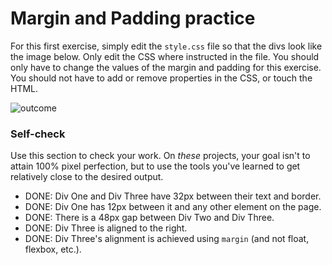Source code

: # Margin and Padding practice

For this first exercise, simply edit the `style.css` file so that the divs look like the image below. Only edit the CSS where instructed in the file.  You should only have to change the values of the margin and padding for this exercise. You should not have to add or remove properties in the CSS, or touch the HTML.

![outcome](./desired-outcome.png)

### Self-check 
Use this section to check your work. On _these_ projects, your goal isn't to attain 100% pixel perfection, but to use the tools you've learned to get relatively close to the desired output.

- DONE: Div One and Div Three have 32px between their text and border.
- DONE: Div One has 12px between it and any other element on the page.
- DONE: There is a 48px gap between Div Two and Div Three.
- DONE: Div Three is aligned to the right.
- DONE: Div Three's alignment is achieved using `margin` (and not float, flexbox, etc.).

* _The problem_
Transcribe the records above exactly, but only from the line that contains "### Self-check" through their final line, inclusive.

* _Task result_
### Self-check 
Use this section to check your work. On _these_ projects, your goal isn't to attain 100% pixel perfection, but to use the tools you've learned to get relatively close to the desired output.

- DONE: Div One and Div Three have 32px between their text and border.
- DONE: Div One has 12px between it and any other element on the page.
- DONE: There is a 48px gap between Div Two and Div Three.
- DONE: Div Three is aligned to the right.
- DONE: Div Three's alignment is achieved using `margin` (and not float, flexbox, etc.).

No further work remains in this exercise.